Openshift-ansible: node cannot start, openvswitch doesn't create default cluster network

Created on 27 Jun 2017 · 2Comments · Source: openshift/openshift-ansible

Description

Node won't start, journalctl says:

19978 start_node.go:139] master has not created a default cluster network, network plugin "redhat/openshift-ovs-subnet" can not start

Version

 ansible --version
ansible 2.3.1.0
  config file = /home/pafer/Projects/openshift-perso/openshift-ansible/ansible.cfg
  configured module search path = Default w/o overrides
  python version = 2.7.13 (default, May 10 2017, 20:04:28) [GCC 6.3.1 20161221 (Red Hat 6.3.1-1)]

git describe 
openshift-ansible-3.6.123-1-35-g2d4c399

Steps To Reproduce

Configure 3 hosts
launch install

Expected Results

Node should start

Observed Results

Failure summary:

  1. Host:     XXX.XXX.XXX.137
     Play:     Configure nodes
     Task:     openshift_node : restart node
     Message:  Unable to restart service origin-node: Job for origin-node.service failed because the control process exited with error code. See "systemctl status origin-node.service" and "journalctl -xe" for details.


  2. Host:     XXX.XXX.XXX.247
     Play:     Configure nodes
     Task:     openshift_node : restart node
     Message:  Unable to restart service origin-node: Job for origin-node.service failed because the control process exited with error code. See "systemctl status origin-node.service" and "journalctl -xe" for details.


  3. Host:     XXX.XXX.XXX.35
     Play:     Configure nodes
     Task:     openshift_node : restart node
     Message:  Unable to restart service origin-node: Job for origin-node.service failed because the control process exited with error code. See "systemctl status origin-node.service" and "journalctl -xe" for details.

Additional Information

Nodes/Masters are Centos 7 installed on scaleway, I checked that selinux is disabled, flannel is not an option for me because internal ip may change.

Source

metal3d

Most helpful comment

For those who have the same problem than me, it seems that sometimes the installation failed somewhere and I get docker0 interface to something that is in portal CIDR (172.30.0.0).

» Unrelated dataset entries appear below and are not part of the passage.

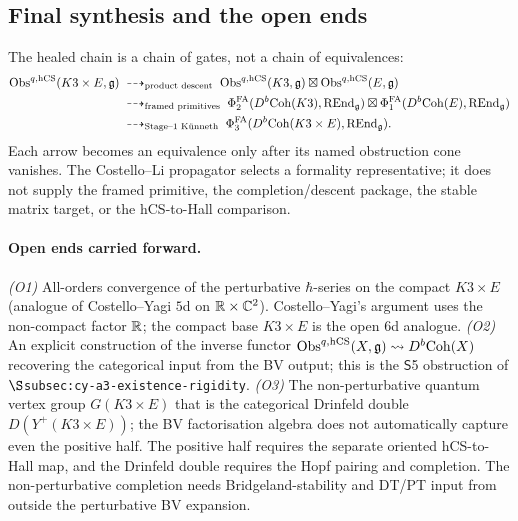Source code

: \subsection*{Final synthesis and the open ends}
\label{sec:agent06-synthesis}

The healed chain is a chain of gates, not a chain of equivalences:
\begin{align*}
\Obs^{q,\hCS}(K3 \times E,\frakg)
\;&\dashrightarrow_{\text{product descent}}\;
\Obs^{q,\hCS}(K3,\frakg) \boxtimes \Obs^{q,\hCS}(E,\frakg) \\
\;&\dashrightarrow_{\text{framed primitives}}\;
\PhiFA_2(D^b\Coh(K3),\mathrm{REnd}_\frakg) \boxtimes
\PhiFA_1(D^b\Coh(E),\mathrm{REnd}_\frakg) \\
\;&\dashrightarrow_{\text{Stage--$1$ K\"unneth}}\;
\PhiFA_3(D^b\Coh(K3 \times E),\mathrm{REnd}_\frakg).
\end{align*}
Each arrow becomes an equivalence only after its named obstruction
cone vanishes. The Costello--Li propagator selects a formality
representative; it does not supply the framed primitive, the
completion/descent package, the stable matrix target, or the
hCS-to-Hall comparison.

\paragraph{Open ends carried forward.}
\textit{(O1)} All-orders convergence of the perturbative $\hbar$-series
on the compact $K3 \times E$ (analogue of Costello--Yagi $5$d on
$\R \times \C^2$). Costello--Yagi's argument uses the
non-compact factor $\R$; the compact base $K3 \times E$ is the open
$6$d analogue.
\textit{(O2)} An explicit construction of the inverse functor
$\Obs^{q,\hCS}(X, \frakg) \rightsquigarrow D^b\Coh(X)$ recovering
the categorical input from the BV output; this is the $\mathsf{S}$5
obstruction of $\S$\texttt{subsec:cy-a3-existence-rigidity}.
\textit{(O3)} The non-perturbative quantum vertex group
$G(K3 \times E)$ that is the categorical Drinfeld double $D(Y^+(K3
\times E))$; the BV factorisation algebra does not automatically
capture even the positive half. The positive half requires the separate
oriented hCS-to-Hall map, and the Drinfeld double requires the Hopf
pairing and completion. The non-perturbative completion
needs Bridgeland-stability and DT/PT input from outside the
perturbative BV expansion.

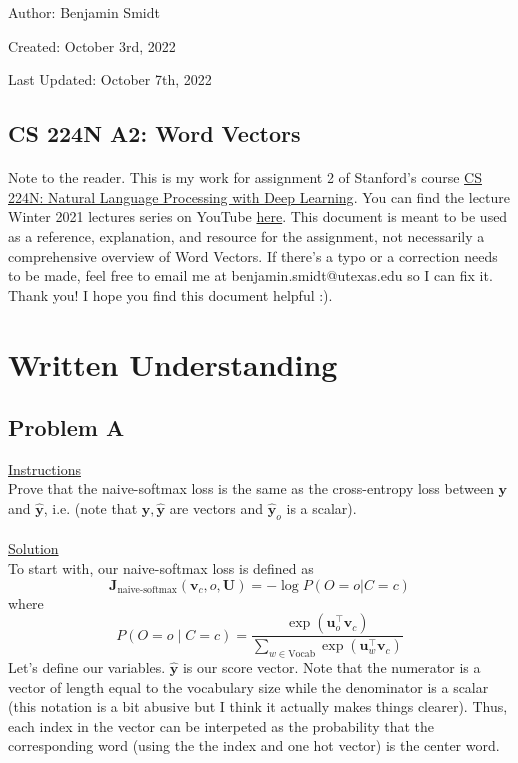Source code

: \documentclass[12pt]{article}
\begin{document}
\noindent Author: Benjamin Smidt

\noindent Created: October 3rd, 2022

\noindent Last Updated: October 7th, 2022
\begin{center}
\section*{CS 224N A2: Word Vectors}
\end{center}

\paragraph{} Note to the reader. This is my work for assignment 2 of Stanford's course
\href{https://web.stanford.edu/class/cs224n/}{CS 224N: Natural Language Processing with Deep Learning}. 
You can find the lecture Winter 2021 lectures series on YouTube \href{https://www.youtube.com/playlist?list=PLoROMvodv4rOSH4v6133s9LFPRHjEmbmJ}{here}.
This document is meant to be used as a reference, explanation, and resource for the assignment, 
not necessarily a comprehensive overview of Word Vectors. If there's a typo or a correction 
needs to be made, feel free to email me at benjamin.smidt@utexas.edu so I can fix it. 
Thank you! I hope you find this document helpful :). 

\tableofcontents{}

\newpage

\section{Written Understanding}

\subsection{Problem A}
\underline{Instructions}
~\\
Prove that the naive-softmax loss is the same as the cross-entropy 
loss between $\bm y$ and $\hat{\bm y}$, i.e. (note that $\bm y, \hat{\bm y}$ 
are vectors and $\hat{\bm y}_o$ is a scalar).
~\\
~\\
\underline{Solution}
~\\
To start with, our naive-softmax loss is defined as
\begin{equation*}
    \bm J_{\text{naive-softmax}}(\bm v_c, o, \bm U) = -\log P(O=o| C=c)
\end{equation*}
where 
\begin{equation*}
P(O=o \mid C=c) = \frac{\exp(\bm u_{o}^\top \bm v_c)}{\sum_{w \in \text{Vocab}} \exp(\bm u_{w}^\top \bm v_c)}
\end{equation*}
Let's define our variables. $ \hat{\bm y}$ is our score vector. Note that the 
numerator is a vector of length equal to the vocabulary size while the denominator is a scalar (this notation 
is a bit abusive but I think it actually makes things clearer). Thus, each index 
in the vector can be interpeted as the probability that the corresponding word (using the 
the index and one hot vector) is the center word. 
\end{document}
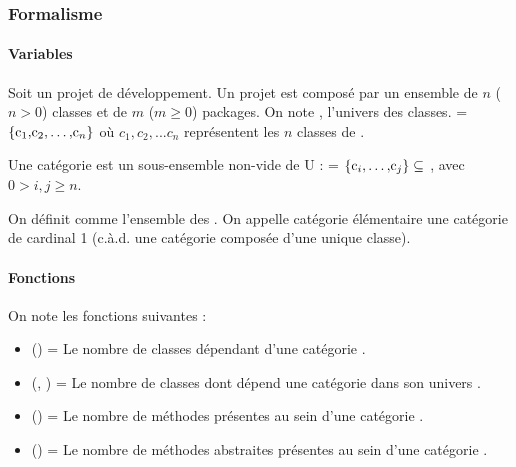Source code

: \documentclass{scrartcl}
\begin{document}
    
\subsubsection{Formalisme}
\label{martin:formalism}

    \paragraph{Variables}Soit \project{} un projet de développement. Un projet \project{} est composé par un ensemble de $n$ ($n > 0$) classes et de $m$ ($m \geq 0$) packages. On note \classUniverse{}, l'univers des classes. \classUniverse{} = $\{\class{}_1, \class{}_2, \dots, \class{}_n\}$ où $c_1, c_2, ... c_n$ représentent les $n$ classes de \project.

    Une catégorie \category{} est un sous-ensemble non-vide de U : \category{} = $ \{\class{}_i, \dots, \class{}_j\} \subseteq$ \classUniverse{}, avec $0 > i, j \geq n$.

    On définit \categoryUniverse{} comme l'ensemble des \category{}. On appelle catégorie élémentaire une catégorie de cardinal 1 (c.à.d. une catégorie composée d'une unique classe).

    \paragraph{Fonctions}On note les fonctions suivantes :
    \begin{itemize}
        \item \dependantClasses{}(\category{}) = Le nombre de classes dépendant d'une catégorie \category{}.
        \item \dependedClasses{}(\category{}, \categoryUniverse{}) = Le nombre de classes dont dépend une catégorie \category{} dans son univers \categoryUniverse{}.
        \item \numberOfMethod{}(\category{}) = Le nombre de méthodes présentes au sein d'une catégorie \category{}.
        \item \numberOfabstractMethod{}(\category{}) = Le nombre de méthodes abstraites présentes au sein d'une catégorie \category{}.
    \end{itemize}
\end{document}
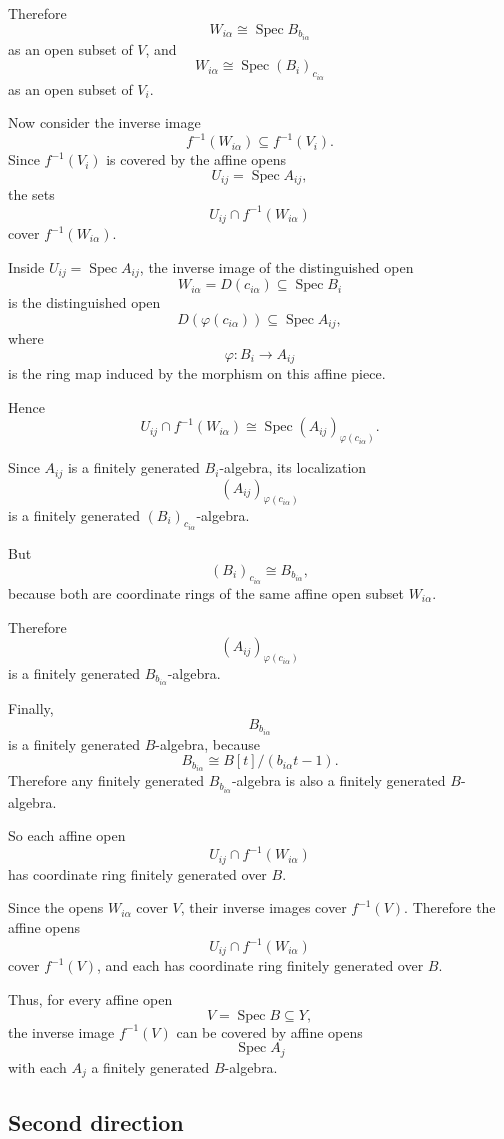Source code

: Therefore
\[
W_{i\alpha}\cong \operatorname{Spec} B_{b_{i\alpha}}
\]
as an open subset of \(V\), and
\[
W_{i\alpha}\cong \operatorname{Spec} (B_i)_{c_{i\alpha}}
\]
as an open subset of \(V_i\).

Now consider the inverse image
\[
f^{-1}(W_{i\alpha})\subseteq f^{-1}(V_i).
\]
Since \(f^{-1}(V_i)\) is covered by the affine opens
\[
U_{ij}=\operatorname{Spec} A_{ij},
\]
the sets
\[
U_{ij}\cap f^{-1}(W_{i\alpha})
\]
cover \(f^{-1}(W_{i\alpha})\).

Inside \(U_{ij}=\operatorname{Spec} A_{ij}\), the inverse image of the distinguished open
\[
W_{i\alpha}=D(c_{i\alpha})\subseteq \operatorname{Spec} B_i
\]
is the distinguished open
\[
D(\varphi(c_{i\alpha}))\subseteq \operatorname{Spec} A_{ij},
\]
where
\[
\varphi:B_i\to A_{ij}
\]
is the ring map induced by the morphism on this affine piece.

Hence
\[
U_{ij}\cap f^{-1}(W_{i\alpha})
\cong
\operatorname{Spec} (A_{ij})_{\varphi(c_{i\alpha})}.
\]

Since \(A_{ij}\) is a finitely generated \(B_i\)-algebra, its localization
\[
(A_{ij})_{\varphi(c_{i\alpha})}
\]
is a finitely generated \((B_i)_{c_{i\alpha}}\)-algebra.

But
\[
(B_i)_{c_{i\alpha}}\cong B_{b_{i\alpha}},
\]
because both are coordinate rings of the same affine open subset \(W_{i\alpha}\).

Therefore
\[
(A_{ij})_{\varphi(c_{i\alpha})}
\]
is a finitely generated \(B_{b_{i\alpha}}\)-algebra.

Finally,
\[
B_{b_{i\alpha}}
\]
is a finitely generated \(B\)-algebra, because
\[
B_{b_{i\alpha}}\cong B[t]/(b_{i\alpha}t-1).
\]
Therefore any finitely generated \(B_{b_{i\alpha}}\)-algebra is also a finitely generated \(B\)-algebra.

So each affine open
\[
U_{ij}\cap f^{-1}(W_{i\alpha})
\]
has coordinate ring finitely generated over \(B\).

Since the opens \(W_{i\alpha}\) cover \(V\), their inverse images cover \(f^{-1}(V)\). Therefore the affine opens
\[
U_{ij}\cap f^{-1}(W_{i\alpha})
\]
cover \(f^{-1}(V)\), and each has coordinate ring finitely generated over \(B\).

Thus, for every affine open
\[
V=\operatorname{Spec} B\subseteq Y,
\]
the inverse image \(f^{-1}(V)\) can be covered by affine opens
\[
\operatorname{Spec} A_j
\]
with each \(A_j\) a finitely generated \(B\)-algebra.

\subsection*{Second direction}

Resintalling didnt' changed docker0 interface ip, even if you stop and remove docker package. I saw docker0 interface were still up.

The only way to get it working was to stop docker0 interface, check the entire system to remove docker configuration, reinstall docker and relaunch.

So, that error is mainly an IP colision between docker and ovs configuration. It very important that docker0 interface hasn't got 172.30.0.0/16 CIDR, and changing portal ip cidr in inventory cannot fix it (AFAIK it never takes effect).

So, I close that issue.

metal3d on 27 Jun 2017

👍4

All 2 comments

For those who have the same problem than me, it seems that sometimes the installation failed somewhere and I get docker0 interface to something that is in portal CIDR (172.30.0.0).

Resintalling didnt' changed docker0 interface ip, even if you stop and remove docker package. I saw docker0 interface were still up.

The only way to get it working was to stop docker0 interface, check the entire system to remove docker configuration, reinstall docker and relaunch.

So, I close that issue.

metal3d on 27 Jun 2017

👍4

This happened with me as I was using 172.30.0.0/16 as subnet. Later I changed it to 10.0.0.0/16 and it worked!